Domestic team information
- 1865: Lancashire

Career statistics
| Competition | First-class |
| Matches | 2 |
| Runs scored | 27 |
| Batting average | – |
| 100s/50s | –/– |
| Top score | 16 |
| Balls bowled | 28 |
| Wickets | – |
| Bowling average | – |
| 5 wickets in innings | – |
| 10 wickets in match | – |
| Best bowling | – |
| Catches/stumpings | 3/1 |
- Source: Cricinfo, 16 June 2012

= William Perry (cricketer) =

English cricketer (1830–1913)

William Perry (12 August 1830 - 15 March 1913) was an English cricketer. Perry's batting and bowling styles are unknown, though it is known he fielded as a wicket-keeper. He was born at Oxford, Oxfordshire.

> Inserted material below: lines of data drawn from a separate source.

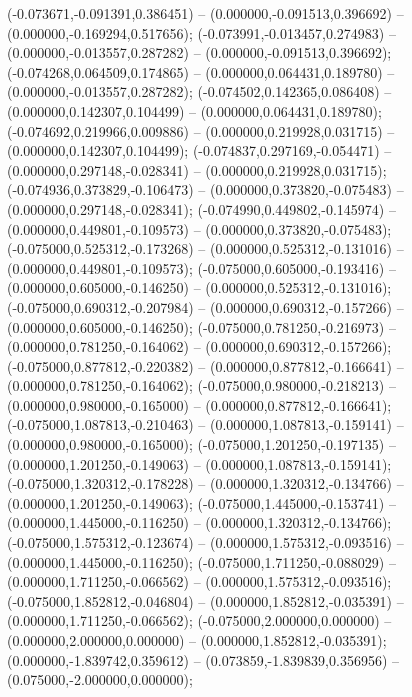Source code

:  (-0.073671,-0.091391,0.386451) -- (0.000000,-0.091513,0.396692) -- (0.000000,-0.169294,0.517656);
 (-0.073991,-0.013457,0.274983) -- (0.000000,-0.013557,0.287282) -- (0.000000,-0.091513,0.396692);
 (-0.074268,0.064509,0.174865) -- (0.000000,0.064431,0.189780) -- (0.000000,-0.013557,0.287282);
 (-0.074502,0.142365,0.086408) -- (0.000000,0.142307,0.104499) -- (0.000000,0.064431,0.189780);
 (-0.074692,0.219966,0.009886) -- (0.000000,0.219928,0.031715) -- (0.000000,0.142307,0.104499);
 (-0.074837,0.297169,-0.054471) -- (0.000000,0.297148,-0.028341) -- (0.000000,0.219928,0.031715);
 (-0.074936,0.373829,-0.106473) -- (0.000000,0.373820,-0.075483) -- (0.000000,0.297148,-0.028341);
 (-0.074990,0.449802,-0.145974) -- (0.000000,0.449801,-0.109573) -- (0.000000,0.373820,-0.075483);
 (-0.075000,0.525312,-0.173268) -- (0.000000,0.525312,-0.131016) -- (0.000000,0.449801,-0.109573);
 (-0.075000,0.605000,-0.193416) -- (0.000000,0.605000,-0.146250) -- (0.000000,0.525312,-0.131016);
 (-0.075000,0.690312,-0.207984) -- (0.000000,0.690312,-0.157266) -- (0.000000,0.605000,-0.146250);
 (-0.075000,0.781250,-0.216973) -- (0.000000,0.781250,-0.164062) -- (0.000000,0.690312,-0.157266);
 (-0.075000,0.877812,-0.220382) -- (0.000000,0.877812,-0.166641) -- (0.000000,0.781250,-0.164062);
 (-0.075000,0.980000,-0.218213) -- (0.000000,0.980000,-0.165000) -- (0.000000,0.877812,-0.166641);
 (-0.075000,1.087813,-0.210463) -- (0.000000,1.087813,-0.159141) -- (0.000000,0.980000,-0.165000);
 (-0.075000,1.201250,-0.197135) -- (0.000000,1.201250,-0.149063) -- (0.000000,1.087813,-0.159141);
 (-0.075000,1.320312,-0.178228) -- (0.000000,1.320312,-0.134766) -- (0.000000,1.201250,-0.149063);
 (-0.075000,1.445000,-0.153741) -- (0.000000,1.445000,-0.116250) -- (0.000000,1.320312,-0.134766);
 (-0.075000,1.575312,-0.123674) -- (0.000000,1.575312,-0.093516) -- (0.000000,1.445000,-0.116250);
 (-0.075000,1.711250,-0.088029) -- (0.000000,1.711250,-0.066562) -- (0.000000,1.575312,-0.093516);
 (-0.075000,1.852812,-0.046804) -- (0.000000,1.852812,-0.035391) -- (0.000000,1.711250,-0.066562);
 (-0.075000,2.000000,0.000000) -- (0.000000,2.000000,0.000000) -- (0.000000,1.852812,-0.035391);
 (0.000000,-1.839742,0.359612) -- (0.073859,-1.839839,0.356956) -- (0.075000,-2.000000,0.000000);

Perry initially played for early teams representative of Oxfordshire and Berkshire, and then moved to the north-west of England, where he played for Liverpool Cricket Club. He made his first-class debut for the North against the South in 1856 at Broughton Cricket Club Ground. The North batted first, making 219 all out, with Perry ending the innings unbeaten on 11. The South then reached 46/3 in their first-innings, at which point poor weather intervened and the match ended as a draw. He continued to play for Liverpool Cricket Club as an effective bowler over the next decade, before being selected to play in Lancashire's inaugural first-class match against Middlesex at Old Trafford in 1865. Winning the toss and electing to bat first, Lancashire made 243 all out, with Perry being dismissed for 16 by William Catling. In response, Middlesex made the same total in their first-innings, during which Perry took two catches and made a single stumping while keeping-wicket, as well as bowling seven overs. In its second-innings, Lancashire were dismissed for 178 all out, with Perry dismissed for a duck by Vyell Walker. Chasing 199 for victory, Middlesex were dismissed for 116, with Perry taking a single catch during their chase.

Perry also stood as an umpire in four first-class matches between 1859 and 1866. He died at Thatcham, Berkshire, on 15 March 1913.